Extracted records
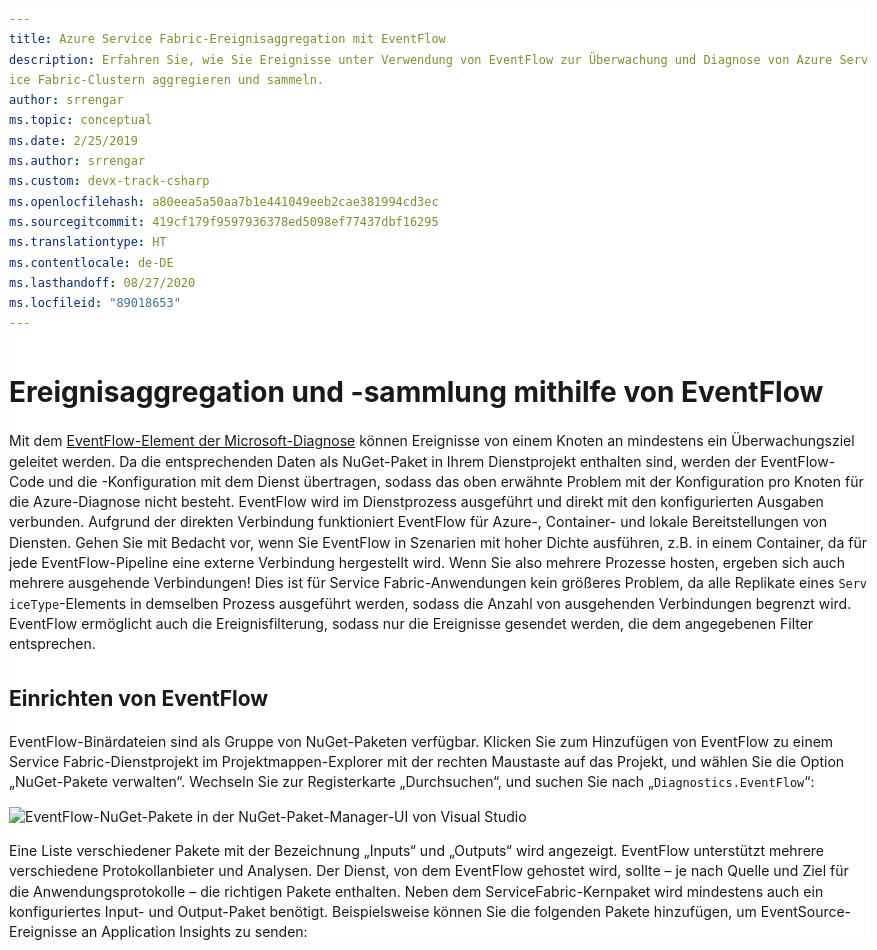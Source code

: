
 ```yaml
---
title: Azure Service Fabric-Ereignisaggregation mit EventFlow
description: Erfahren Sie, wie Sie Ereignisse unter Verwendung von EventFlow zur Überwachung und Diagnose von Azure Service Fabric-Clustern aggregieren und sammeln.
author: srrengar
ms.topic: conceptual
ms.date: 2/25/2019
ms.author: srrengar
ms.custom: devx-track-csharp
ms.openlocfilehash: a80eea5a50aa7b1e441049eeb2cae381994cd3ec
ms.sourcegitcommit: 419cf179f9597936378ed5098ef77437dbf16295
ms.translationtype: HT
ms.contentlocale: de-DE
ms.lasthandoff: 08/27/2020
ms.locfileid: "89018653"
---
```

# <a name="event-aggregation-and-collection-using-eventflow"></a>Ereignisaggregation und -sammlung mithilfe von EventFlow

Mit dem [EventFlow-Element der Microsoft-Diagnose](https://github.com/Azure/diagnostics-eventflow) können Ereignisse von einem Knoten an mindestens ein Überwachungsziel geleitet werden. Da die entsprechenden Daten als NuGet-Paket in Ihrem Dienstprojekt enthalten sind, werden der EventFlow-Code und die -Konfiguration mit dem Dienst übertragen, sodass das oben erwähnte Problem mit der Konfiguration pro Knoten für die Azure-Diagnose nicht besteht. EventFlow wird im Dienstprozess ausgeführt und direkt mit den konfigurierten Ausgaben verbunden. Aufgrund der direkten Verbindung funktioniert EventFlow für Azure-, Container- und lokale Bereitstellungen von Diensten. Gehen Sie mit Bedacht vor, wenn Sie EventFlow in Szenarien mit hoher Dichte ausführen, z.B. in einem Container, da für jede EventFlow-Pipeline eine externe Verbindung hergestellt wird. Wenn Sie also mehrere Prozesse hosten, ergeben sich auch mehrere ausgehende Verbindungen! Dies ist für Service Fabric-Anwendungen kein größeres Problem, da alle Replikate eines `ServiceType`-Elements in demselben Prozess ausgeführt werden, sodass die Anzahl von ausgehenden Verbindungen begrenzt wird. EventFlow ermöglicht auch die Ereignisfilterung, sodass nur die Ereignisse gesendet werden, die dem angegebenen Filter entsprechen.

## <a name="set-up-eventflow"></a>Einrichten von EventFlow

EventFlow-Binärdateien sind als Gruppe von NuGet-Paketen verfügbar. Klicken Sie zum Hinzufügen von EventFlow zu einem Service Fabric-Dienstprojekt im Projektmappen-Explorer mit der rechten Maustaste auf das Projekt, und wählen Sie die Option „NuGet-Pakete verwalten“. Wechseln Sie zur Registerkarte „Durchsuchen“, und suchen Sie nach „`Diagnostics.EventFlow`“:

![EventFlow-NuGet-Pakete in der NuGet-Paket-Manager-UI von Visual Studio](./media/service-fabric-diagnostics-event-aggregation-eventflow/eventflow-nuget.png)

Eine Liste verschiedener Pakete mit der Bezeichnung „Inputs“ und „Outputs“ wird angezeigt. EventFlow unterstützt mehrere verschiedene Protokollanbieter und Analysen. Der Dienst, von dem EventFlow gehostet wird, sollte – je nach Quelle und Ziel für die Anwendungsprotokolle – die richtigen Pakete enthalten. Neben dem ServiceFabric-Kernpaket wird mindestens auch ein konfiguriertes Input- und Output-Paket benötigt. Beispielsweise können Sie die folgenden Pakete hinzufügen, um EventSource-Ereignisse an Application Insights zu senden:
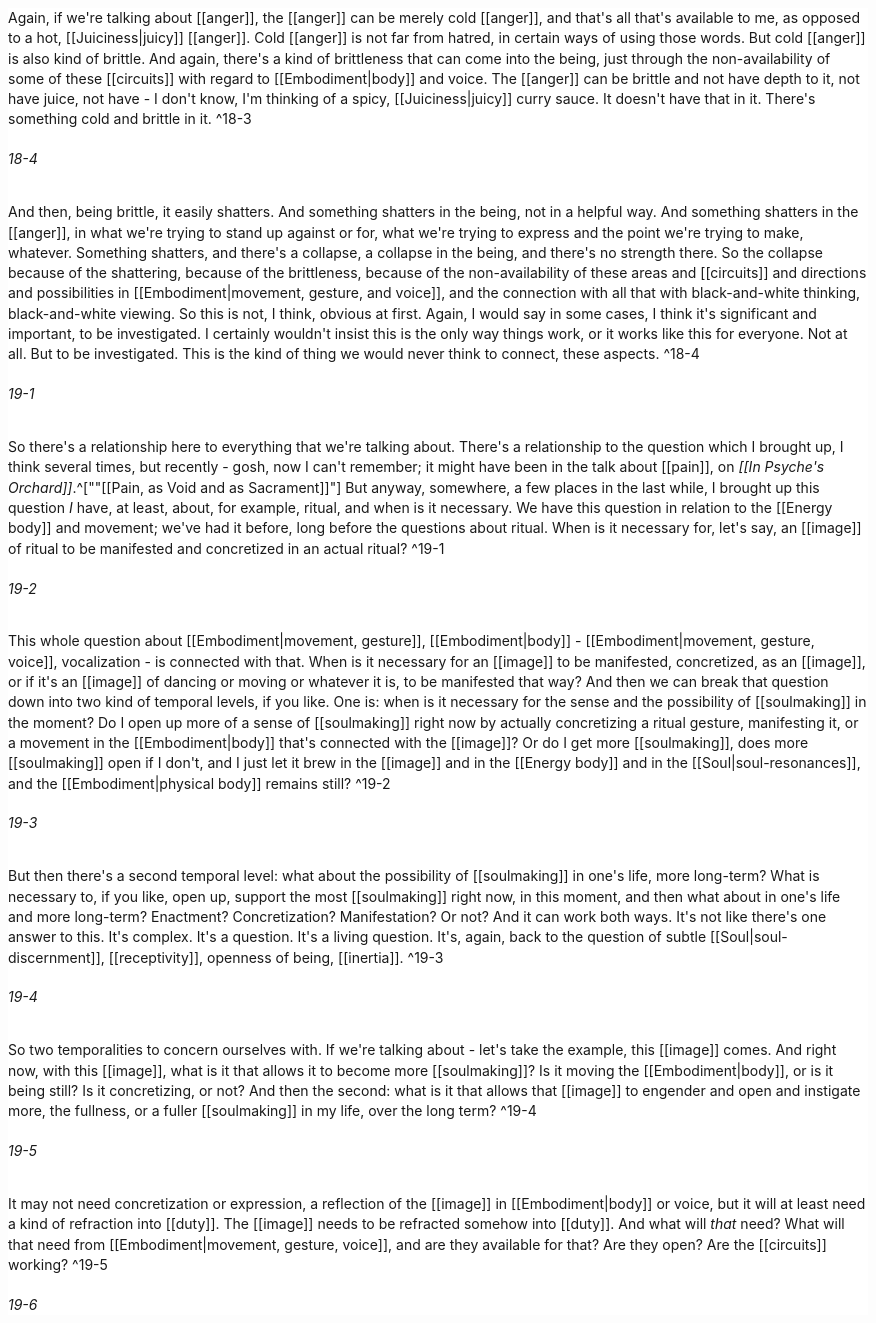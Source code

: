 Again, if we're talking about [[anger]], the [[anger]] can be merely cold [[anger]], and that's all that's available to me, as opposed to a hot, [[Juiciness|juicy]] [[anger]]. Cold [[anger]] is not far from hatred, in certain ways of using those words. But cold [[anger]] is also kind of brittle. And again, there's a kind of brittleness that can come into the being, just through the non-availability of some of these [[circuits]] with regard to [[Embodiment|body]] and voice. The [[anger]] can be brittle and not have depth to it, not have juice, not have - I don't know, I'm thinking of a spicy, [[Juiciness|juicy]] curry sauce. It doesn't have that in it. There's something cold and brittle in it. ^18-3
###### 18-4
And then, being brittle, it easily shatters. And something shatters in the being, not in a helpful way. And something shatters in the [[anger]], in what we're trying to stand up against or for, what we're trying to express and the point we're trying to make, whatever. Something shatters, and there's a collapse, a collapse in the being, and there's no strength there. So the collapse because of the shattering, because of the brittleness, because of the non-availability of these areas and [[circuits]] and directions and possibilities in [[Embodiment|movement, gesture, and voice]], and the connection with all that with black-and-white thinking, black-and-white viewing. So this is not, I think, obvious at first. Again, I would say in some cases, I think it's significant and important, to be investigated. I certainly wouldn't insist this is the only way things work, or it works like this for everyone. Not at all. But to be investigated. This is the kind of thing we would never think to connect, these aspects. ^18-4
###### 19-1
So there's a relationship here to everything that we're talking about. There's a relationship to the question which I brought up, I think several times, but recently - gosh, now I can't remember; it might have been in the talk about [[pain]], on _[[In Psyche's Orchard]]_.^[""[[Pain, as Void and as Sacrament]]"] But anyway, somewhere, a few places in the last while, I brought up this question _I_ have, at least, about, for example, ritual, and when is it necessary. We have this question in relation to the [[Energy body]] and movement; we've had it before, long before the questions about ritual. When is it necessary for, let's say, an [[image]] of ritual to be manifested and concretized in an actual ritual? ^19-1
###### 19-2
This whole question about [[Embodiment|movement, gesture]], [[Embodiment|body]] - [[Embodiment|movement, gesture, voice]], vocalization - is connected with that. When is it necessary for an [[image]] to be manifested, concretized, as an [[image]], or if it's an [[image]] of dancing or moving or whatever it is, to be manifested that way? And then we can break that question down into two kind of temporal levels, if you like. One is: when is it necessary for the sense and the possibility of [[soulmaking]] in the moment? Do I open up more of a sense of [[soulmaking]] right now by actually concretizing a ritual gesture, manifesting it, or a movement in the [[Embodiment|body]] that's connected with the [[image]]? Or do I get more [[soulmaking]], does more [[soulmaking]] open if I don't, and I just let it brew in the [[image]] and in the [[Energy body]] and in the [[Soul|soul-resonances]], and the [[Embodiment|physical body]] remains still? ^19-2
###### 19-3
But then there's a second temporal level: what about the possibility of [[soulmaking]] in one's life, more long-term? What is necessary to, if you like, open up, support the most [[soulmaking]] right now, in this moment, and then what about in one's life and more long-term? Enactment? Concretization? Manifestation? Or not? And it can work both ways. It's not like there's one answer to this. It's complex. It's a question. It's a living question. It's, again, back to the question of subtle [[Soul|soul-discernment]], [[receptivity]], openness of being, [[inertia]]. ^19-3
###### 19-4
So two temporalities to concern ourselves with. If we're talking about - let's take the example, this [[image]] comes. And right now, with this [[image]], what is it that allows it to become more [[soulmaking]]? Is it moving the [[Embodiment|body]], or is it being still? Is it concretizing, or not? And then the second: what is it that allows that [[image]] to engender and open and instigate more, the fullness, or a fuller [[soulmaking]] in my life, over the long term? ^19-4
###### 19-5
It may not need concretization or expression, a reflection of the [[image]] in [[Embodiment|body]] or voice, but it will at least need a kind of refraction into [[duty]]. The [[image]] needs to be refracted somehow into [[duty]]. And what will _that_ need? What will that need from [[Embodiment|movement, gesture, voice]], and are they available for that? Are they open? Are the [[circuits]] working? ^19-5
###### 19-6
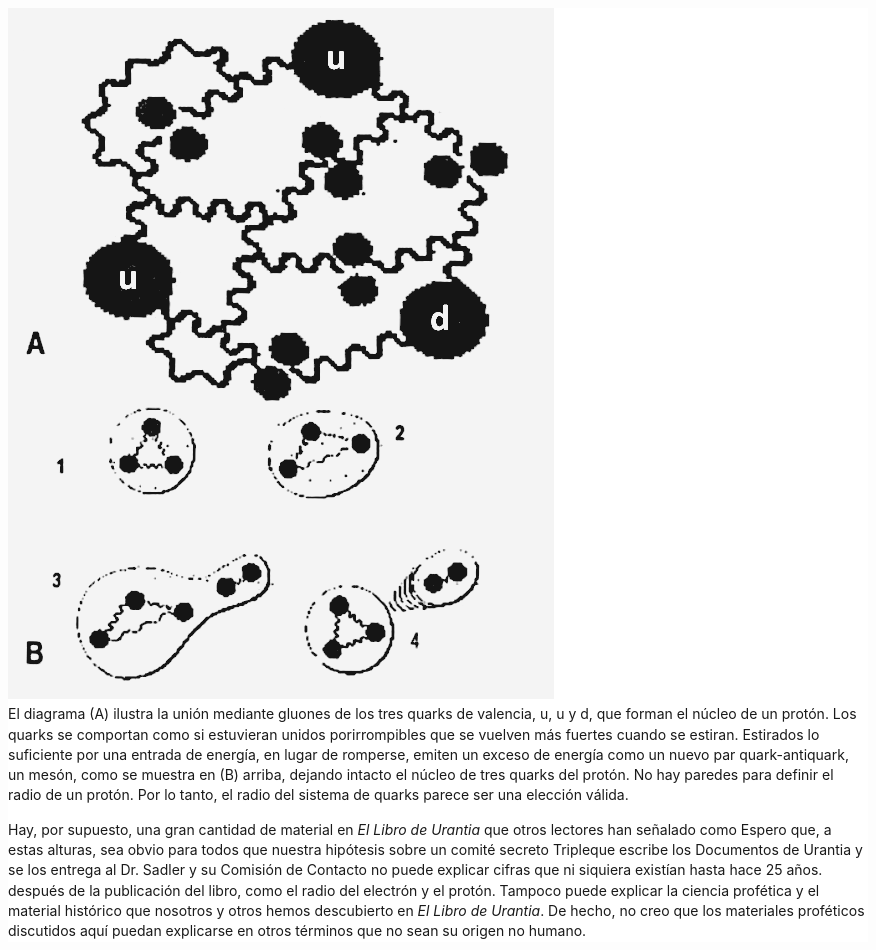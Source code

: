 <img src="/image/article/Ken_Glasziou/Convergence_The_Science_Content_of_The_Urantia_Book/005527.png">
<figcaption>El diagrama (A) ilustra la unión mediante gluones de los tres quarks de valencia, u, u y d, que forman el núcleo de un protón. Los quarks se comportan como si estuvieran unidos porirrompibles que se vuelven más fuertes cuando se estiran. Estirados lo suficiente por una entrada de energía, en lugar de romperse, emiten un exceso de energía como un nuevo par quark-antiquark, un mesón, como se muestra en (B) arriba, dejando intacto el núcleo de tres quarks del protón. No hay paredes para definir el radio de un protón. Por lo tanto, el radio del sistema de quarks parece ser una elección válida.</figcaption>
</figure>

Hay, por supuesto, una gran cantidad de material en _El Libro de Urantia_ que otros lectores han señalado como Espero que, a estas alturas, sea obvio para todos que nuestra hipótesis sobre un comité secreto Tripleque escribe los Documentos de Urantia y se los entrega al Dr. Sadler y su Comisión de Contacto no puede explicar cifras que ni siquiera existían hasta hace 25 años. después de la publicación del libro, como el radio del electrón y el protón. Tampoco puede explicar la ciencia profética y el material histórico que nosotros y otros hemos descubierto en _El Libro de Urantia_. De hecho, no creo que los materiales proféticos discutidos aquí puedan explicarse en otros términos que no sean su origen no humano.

(EXERCISE) After dropping the pictures, reproduce exactly the lines from the first line of the entries through the line containing "mithilfe von EventFlow", both included.

(RESPONSE TO THIS TASK)
Source code

:
 ```yaml
---
title: Azure Service Fabric-Ereignisaggregation mit EventFlow
description: Erfahren Sie, wie Sie Ereignisse unter Verwendung von EventFlow zur Überwachung und Diagnose von Azure Service Fabric-Clustern aggregieren und sammeln.
author: srrengar
ms.topic: conceptual
ms.date: 2/25/2019
ms.author: srrengar
ms.custom: devx-track-csharp
ms.openlocfilehash: a80eea5a50aa7b1e441049eeb2cae381994cd3ec
ms.sourcegitcommit: 419cf179f9597936378ed5098ef77437dbf16295
ms.translationtype: HT
ms.contentlocale: de-DE
ms.lasthandoff: 08/27/2020
ms.locfileid: "89018653"
---
```

# <a name="event-aggregation-and-collection-using-eventflow"></a>Ereignisaggregation und -sammlung mithilfe von EventFlow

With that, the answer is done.